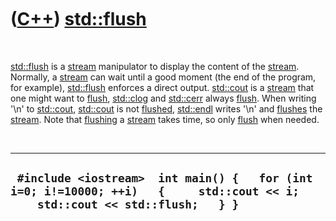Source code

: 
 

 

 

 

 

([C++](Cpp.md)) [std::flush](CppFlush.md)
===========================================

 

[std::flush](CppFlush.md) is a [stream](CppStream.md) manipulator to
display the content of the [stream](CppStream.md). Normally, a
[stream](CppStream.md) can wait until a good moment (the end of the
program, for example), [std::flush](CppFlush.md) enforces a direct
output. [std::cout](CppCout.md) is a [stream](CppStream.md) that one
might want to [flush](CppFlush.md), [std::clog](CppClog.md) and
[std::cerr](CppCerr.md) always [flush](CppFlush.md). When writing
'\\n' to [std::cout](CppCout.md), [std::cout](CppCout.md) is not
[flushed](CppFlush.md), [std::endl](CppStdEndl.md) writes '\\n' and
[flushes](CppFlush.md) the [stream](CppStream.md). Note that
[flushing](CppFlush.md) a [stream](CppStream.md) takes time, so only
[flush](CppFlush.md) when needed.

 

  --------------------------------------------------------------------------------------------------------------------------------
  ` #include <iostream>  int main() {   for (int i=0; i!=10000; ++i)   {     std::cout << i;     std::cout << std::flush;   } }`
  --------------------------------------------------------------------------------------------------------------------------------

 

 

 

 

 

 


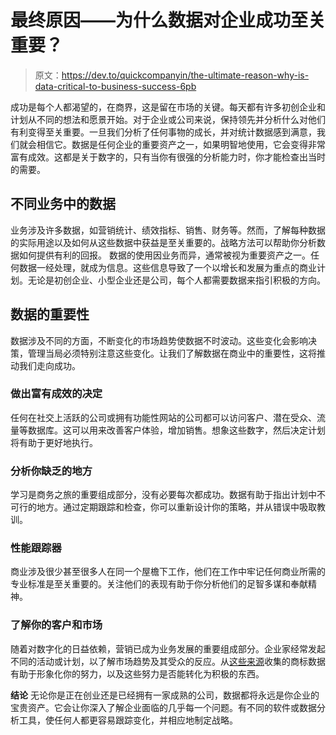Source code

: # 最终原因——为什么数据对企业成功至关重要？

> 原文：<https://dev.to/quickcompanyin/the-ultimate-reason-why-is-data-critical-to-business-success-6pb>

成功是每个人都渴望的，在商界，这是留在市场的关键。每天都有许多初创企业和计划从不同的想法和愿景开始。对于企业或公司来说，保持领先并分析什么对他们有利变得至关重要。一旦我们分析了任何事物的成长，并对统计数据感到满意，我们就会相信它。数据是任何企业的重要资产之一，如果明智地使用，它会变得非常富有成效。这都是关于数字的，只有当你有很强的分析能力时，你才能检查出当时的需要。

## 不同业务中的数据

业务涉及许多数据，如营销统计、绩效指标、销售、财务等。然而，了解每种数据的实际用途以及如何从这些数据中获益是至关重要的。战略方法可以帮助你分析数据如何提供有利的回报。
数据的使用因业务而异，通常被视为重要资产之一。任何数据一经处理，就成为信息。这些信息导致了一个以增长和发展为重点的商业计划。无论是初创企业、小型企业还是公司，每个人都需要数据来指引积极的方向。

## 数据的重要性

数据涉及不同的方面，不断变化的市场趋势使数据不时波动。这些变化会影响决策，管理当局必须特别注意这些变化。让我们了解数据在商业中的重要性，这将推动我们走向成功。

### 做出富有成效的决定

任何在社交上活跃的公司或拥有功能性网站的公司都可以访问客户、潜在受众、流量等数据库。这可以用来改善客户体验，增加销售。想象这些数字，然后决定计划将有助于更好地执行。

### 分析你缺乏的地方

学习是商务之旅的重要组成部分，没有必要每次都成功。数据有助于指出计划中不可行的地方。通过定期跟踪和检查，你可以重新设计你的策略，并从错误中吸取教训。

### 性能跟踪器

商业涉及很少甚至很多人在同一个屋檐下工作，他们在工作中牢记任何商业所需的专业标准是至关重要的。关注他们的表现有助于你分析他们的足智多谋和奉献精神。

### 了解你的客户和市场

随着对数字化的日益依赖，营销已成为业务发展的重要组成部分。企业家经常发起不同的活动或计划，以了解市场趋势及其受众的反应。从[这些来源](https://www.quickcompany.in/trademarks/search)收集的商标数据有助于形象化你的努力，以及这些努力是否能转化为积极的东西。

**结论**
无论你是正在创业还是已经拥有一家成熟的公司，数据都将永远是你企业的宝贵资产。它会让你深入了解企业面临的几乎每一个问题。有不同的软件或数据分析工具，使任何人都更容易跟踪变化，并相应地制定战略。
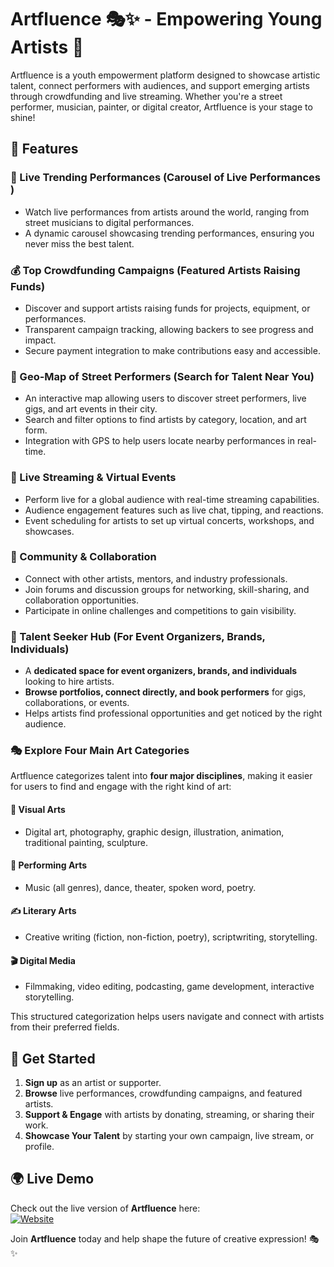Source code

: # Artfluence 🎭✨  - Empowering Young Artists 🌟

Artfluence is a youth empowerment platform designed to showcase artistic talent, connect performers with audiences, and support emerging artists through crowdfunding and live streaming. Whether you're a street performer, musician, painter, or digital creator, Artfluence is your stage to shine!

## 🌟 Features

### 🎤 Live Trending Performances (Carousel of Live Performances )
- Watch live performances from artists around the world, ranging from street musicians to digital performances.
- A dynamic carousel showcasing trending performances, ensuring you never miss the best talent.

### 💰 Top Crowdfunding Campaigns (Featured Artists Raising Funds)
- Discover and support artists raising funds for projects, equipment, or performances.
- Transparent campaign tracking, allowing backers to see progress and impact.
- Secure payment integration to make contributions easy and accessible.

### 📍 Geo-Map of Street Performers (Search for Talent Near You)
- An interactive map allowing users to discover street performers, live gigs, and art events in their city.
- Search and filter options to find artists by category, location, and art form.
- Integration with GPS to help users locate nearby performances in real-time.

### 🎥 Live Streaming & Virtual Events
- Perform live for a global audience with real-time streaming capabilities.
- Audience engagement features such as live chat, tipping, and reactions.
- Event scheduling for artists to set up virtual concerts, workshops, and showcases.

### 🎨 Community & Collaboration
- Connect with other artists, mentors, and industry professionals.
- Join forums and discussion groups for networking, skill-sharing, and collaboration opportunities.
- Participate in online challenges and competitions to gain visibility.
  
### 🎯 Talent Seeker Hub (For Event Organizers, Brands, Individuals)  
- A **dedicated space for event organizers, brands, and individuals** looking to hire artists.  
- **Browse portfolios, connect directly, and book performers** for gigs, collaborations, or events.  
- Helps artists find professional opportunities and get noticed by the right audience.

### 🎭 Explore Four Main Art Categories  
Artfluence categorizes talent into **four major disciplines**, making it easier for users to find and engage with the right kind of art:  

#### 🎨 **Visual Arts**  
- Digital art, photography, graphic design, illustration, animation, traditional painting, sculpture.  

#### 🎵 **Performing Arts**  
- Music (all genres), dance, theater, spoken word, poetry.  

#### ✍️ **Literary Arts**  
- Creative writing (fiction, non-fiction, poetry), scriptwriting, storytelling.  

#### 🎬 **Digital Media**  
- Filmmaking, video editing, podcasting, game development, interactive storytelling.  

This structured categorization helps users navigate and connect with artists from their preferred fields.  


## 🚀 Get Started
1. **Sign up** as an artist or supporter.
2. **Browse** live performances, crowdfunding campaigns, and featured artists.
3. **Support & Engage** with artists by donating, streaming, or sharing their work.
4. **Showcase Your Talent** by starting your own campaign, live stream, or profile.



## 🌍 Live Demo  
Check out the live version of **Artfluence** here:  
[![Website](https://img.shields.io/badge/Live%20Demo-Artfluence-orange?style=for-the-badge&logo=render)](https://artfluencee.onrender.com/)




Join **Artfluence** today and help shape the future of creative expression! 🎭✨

#####

▸ **EXERCISE DETAILS**
Go through the data above and copy each line that holds the word "opportunities".

▸ **ANSWER TO THIS PROBLEM**
- Join forums and discussion groups for networking, skill-sharing, and collaboration opportunities.
- Helps artists find professional opportunities and get noticed by the right audience.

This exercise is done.